BPKN minta pemerintah kembali berlakukan HET minyak goreng

BPKN juga merekomendasikan kebijakan DMO 30% bagi pelaku usaha sebagai syarat izin ekspor industri sawit dikembalikan.

Ilustrasi minyak goreng. Foto Antara/Jessica Helena Wuysang

Pemerintah memutuskan menghapus harga eceran tertinggi (HET) minyak goreng (migor) menyusul kelangkaan produk olahan kepala sawit di pasaran itu tidak dapat ditangani dengan baik.
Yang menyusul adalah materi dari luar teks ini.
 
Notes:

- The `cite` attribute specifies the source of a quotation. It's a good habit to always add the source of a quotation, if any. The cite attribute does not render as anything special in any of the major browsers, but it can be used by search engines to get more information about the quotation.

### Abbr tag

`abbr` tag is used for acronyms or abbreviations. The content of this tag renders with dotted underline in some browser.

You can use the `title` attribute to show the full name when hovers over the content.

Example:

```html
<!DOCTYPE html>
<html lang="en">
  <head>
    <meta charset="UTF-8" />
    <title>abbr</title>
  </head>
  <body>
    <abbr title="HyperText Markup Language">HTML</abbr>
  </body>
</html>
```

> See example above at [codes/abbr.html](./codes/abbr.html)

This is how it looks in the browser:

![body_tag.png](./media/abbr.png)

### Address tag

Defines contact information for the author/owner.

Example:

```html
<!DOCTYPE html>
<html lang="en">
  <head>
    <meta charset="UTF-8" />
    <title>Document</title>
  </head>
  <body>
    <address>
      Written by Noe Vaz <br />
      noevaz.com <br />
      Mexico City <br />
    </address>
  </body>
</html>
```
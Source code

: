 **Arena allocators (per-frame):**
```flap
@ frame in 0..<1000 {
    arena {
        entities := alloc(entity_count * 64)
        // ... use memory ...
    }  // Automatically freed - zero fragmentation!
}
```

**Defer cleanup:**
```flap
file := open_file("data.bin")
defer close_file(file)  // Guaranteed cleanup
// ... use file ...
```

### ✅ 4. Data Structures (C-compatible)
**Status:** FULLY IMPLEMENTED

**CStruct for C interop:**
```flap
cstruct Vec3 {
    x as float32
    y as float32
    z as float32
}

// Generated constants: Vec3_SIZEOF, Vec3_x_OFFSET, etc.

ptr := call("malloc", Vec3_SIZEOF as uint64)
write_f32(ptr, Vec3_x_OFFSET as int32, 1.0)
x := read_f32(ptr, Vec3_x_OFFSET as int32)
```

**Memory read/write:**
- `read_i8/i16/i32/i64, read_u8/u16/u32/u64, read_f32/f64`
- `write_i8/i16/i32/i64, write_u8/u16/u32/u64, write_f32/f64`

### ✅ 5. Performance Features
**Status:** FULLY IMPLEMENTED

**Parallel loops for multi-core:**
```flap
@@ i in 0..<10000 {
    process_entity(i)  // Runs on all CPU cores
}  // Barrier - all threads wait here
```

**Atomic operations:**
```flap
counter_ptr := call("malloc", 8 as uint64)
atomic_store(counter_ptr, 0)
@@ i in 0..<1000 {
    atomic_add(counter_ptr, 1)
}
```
Dengan demikian, penentuan harganya ditentukan mekanisme pasar.

Namun, langkah tersebut dikritik Badan Perlindungan Konsumen Nasional (BPKN). Bahkan, BPKN merekomendasikan pemerintah mengembalikan kebijakan HET minyak goreng.

Rekomendasi ini diajukan mengingat minyak goreng menjadi salah satu bahan pokok yang penting bagi masyarakat. Menurut BPKN, HET minyak goreng dalam jumlah besar dipatok Rp11.500 per liter, Rp13.500 per liter dalam paket sederhana, dan Rp14.000 per liter dalam paket premium.

"Usulan itu kami hitung berdasarkan harga pokok produksi dan keekonomiannya dengan memperhatikan input produksi yang digunakan untuk memproduksi minyak goreng sawit," kata Kepala BPKN, Rizal E. Halim, Kamis (7/4).

Menurutnya, harga minyak sawit mentah (CPO) global seharusnya tak memengaruhi harga CPO domestik. Ini berbeda dengan minyak kedelai, yang harus dibeli dari luar negeri (impor), sedangkan Indonesia menjadi produsen kelapa sawit nomor satu di dunia.